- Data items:
+===+
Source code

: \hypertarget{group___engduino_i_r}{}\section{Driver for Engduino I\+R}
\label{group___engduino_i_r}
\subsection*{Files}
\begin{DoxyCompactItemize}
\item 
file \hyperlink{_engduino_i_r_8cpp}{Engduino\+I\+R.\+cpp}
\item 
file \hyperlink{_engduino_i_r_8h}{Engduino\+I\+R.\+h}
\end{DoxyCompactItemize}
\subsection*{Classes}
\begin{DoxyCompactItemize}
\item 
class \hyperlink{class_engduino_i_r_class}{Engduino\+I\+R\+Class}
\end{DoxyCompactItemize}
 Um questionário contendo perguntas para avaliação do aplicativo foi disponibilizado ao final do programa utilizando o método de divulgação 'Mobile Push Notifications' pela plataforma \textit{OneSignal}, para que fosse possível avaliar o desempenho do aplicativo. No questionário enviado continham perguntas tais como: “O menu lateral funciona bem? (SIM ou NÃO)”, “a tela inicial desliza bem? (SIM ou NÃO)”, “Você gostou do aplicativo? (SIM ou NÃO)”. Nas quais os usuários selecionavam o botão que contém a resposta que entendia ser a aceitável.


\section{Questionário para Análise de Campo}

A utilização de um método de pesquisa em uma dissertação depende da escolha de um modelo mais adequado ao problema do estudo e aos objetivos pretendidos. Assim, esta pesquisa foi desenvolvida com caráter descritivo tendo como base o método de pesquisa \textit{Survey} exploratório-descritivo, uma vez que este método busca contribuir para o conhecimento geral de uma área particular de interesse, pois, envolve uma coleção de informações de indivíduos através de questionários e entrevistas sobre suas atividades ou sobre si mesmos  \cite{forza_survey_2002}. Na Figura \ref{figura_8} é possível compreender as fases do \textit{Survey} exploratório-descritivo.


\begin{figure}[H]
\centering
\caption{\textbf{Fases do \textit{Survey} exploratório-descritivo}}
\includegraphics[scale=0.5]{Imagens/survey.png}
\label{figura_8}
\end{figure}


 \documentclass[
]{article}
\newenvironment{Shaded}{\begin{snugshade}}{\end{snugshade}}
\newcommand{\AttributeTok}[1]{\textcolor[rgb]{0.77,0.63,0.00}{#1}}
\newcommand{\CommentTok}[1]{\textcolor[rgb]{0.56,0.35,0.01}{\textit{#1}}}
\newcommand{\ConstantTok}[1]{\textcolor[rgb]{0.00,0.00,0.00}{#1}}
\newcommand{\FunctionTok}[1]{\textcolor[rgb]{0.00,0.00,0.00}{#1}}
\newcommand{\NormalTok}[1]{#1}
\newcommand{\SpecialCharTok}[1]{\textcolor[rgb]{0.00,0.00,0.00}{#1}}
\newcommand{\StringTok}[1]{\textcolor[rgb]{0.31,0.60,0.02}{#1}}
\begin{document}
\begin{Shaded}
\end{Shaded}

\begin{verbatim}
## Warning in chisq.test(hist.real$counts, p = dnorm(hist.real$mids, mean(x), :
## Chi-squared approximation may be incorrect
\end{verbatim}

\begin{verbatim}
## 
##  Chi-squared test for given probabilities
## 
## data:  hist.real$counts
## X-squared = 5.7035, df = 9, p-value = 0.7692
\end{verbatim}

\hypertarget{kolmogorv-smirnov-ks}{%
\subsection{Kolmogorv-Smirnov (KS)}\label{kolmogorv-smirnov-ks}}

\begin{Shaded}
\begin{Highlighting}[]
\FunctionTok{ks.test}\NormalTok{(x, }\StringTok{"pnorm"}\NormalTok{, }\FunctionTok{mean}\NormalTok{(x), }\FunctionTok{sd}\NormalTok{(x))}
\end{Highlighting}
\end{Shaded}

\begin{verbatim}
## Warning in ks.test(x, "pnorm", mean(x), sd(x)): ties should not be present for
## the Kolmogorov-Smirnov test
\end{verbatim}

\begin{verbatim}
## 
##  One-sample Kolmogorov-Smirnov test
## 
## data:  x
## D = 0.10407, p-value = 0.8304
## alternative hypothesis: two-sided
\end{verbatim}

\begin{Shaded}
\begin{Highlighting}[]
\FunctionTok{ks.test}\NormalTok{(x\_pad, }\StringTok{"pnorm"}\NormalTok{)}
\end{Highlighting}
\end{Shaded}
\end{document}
+===+
- TASK STATEMENT:
Set the records down again in full, exactly as they read.

- OUTPUT BELOW:
Source code

: \hypertarget{group___engduino_i_r}{}\section{Driver for Engduino I\+R}
\label{group___engduino_i_r}
\subsection*{Files}
\begin{DoxyCompactItemize}
\item 
file \hyperlink{_engduino_i_r_8cpp}{Engduino\+I\+R.\+cpp}
\item 
file \hyperlink{_engduino_i_r_8h}{Engduino\+I\+R.\+h}
\end{DoxyCompactItemize}
\subsection*{Classes}
\begin{DoxyCompactItemize}
\item 
class \hyperlink{class_engduino_i_r_class}{Engduino\+I\+R\+Class}
\end{DoxyCompactItemize}
 Um questionário contendo perguntas para avaliação do aplicativo foi disponibilizado ao final do programa utilizando o método de divulgação 'Mobile Push Notifications' pela plataforma \textit{OneSignal}, para que fosse possível avaliar o desempenho do aplicativo. No questionário enviado continham perguntas tais como: “O menu lateral funciona bem? (SIM ou NÃO)”, “a tela inicial desliza bem? (SIM ou NÃO)”, “Você gostou do aplicativo? (SIM ou NÃO)”. Nas quais os usuários selecionavam o botão que contém a resposta que entendia ser a aceitável.


\section{Questionário para Análise de Campo}

A utilização de um método de pesquisa em uma dissertação depende da escolha de um modelo mais adequado ao problema do estudo e aos objetivos pretendidos. Assim, esta pesquisa foi desenvolvida com caráter descritivo tendo como base o método de pesquisa \textit{Survey} exploratório-descritivo, uma vez que este método busca contribuir para o conhecimento geral de uma área particular de interesse, pois, envolve uma coleção de informações de indivíduos através de questionários e entrevistas sobre suas atividades ou sobre si mesmos  \cite{forza_survey_2002}. Na Figura \ref{figura_8} é possível compreender as fases do \textit{Survey} exploratório-descritivo.


\begin{figure}[H]
\centering
\caption{\textbf{Fases do \textit{Survey} exploratório-descritivo}}
\includegraphics[scale=0.5]{Imagens/survey.png}
\label{figura_8}
\end{figure}


 \documentclass[
]{article}
\newenvironment{Shaded}{\begin{snugshade}}{\end{snugshade}}
\newcommand{\AttributeTok}[1]{\textcolor[rgb]{0.77,0.63,0.00}{#1}}
\newcommand{\CommentTok}[1]{\textcolor[rgb]{0.56,0.35,0.01}{\textit{#1}}}
\newcommand{\ConstantTok}[1]{\textcolor[rgb]{0.00,0.00,0.00}{#1}}
\newcommand{\FunctionTok}[1]{\textcolor[rgb]{0.00,0.00,0.00}{#1}}
\newcommand{\NormalTok}[1]{#1}
\newcommand{\SpecialCharTok}[1]{\textcolor[rgb]{0.00,0.00,0.00}{#1}}
\newcommand{\StringTok}[1]{\textcolor[rgb]{0.31,0.60,0.02}{#1}}
\begin{document}
\begin{Shaded}
\end{Shaded}

\begin{verbatim}
## Warning in chisq.test(hist.real$counts, p = dnorm(hist.real$mids, mean(x), :
## Chi-squared approximation may be incorrect
\end{verbatim}

\begin{verbatim}
## 
##  Chi-squared test for given probabilities
## 
## data:  hist.real$counts
## X-squared = 5.7035, df = 9, p-value = 0.7692
\end{verbatim}

\hypertarget{kolmogorv-smirnov-ks}{%
\subsection{Kolmogorv-Smirnov (KS)}\label{kolmogorv-smirnov-ks}}

\begin{Shaded}
\begin{Highlighting}[]
\FunctionTok{ks.test}\NormalTok{(x, }\StringTok{"pnorm"}\NormalTok{, }\FunctionTok{mean}\NormalTok{(x), }\FunctionTok{sd}\NormalTok{(x))}
\end{Highlighting}
\end{Shaded}

\begin{verbatim}
## Warning in ks.test(x, "pnorm", mean(x), sd(x)): ties should not be present for
## the Kolmogorov-Smirnov test
\end{verbatim}

\begin{verbatim}
## 
##  One-sample Kolmogorov-Smirnov test
## 
## data:  x
## D = 0.10407, p-value = 0.8304
## alternative hypothesis: two-sided
\end{verbatim}

\begin{Shaded}
\begin{Highlighting}[]
\FunctionTok{ks.test}\NormalTok{(x\_pad, }\StringTok{"pnorm"}\NormalTok{)}
\end{Highlighting}
\end{Shaded}
\end{document}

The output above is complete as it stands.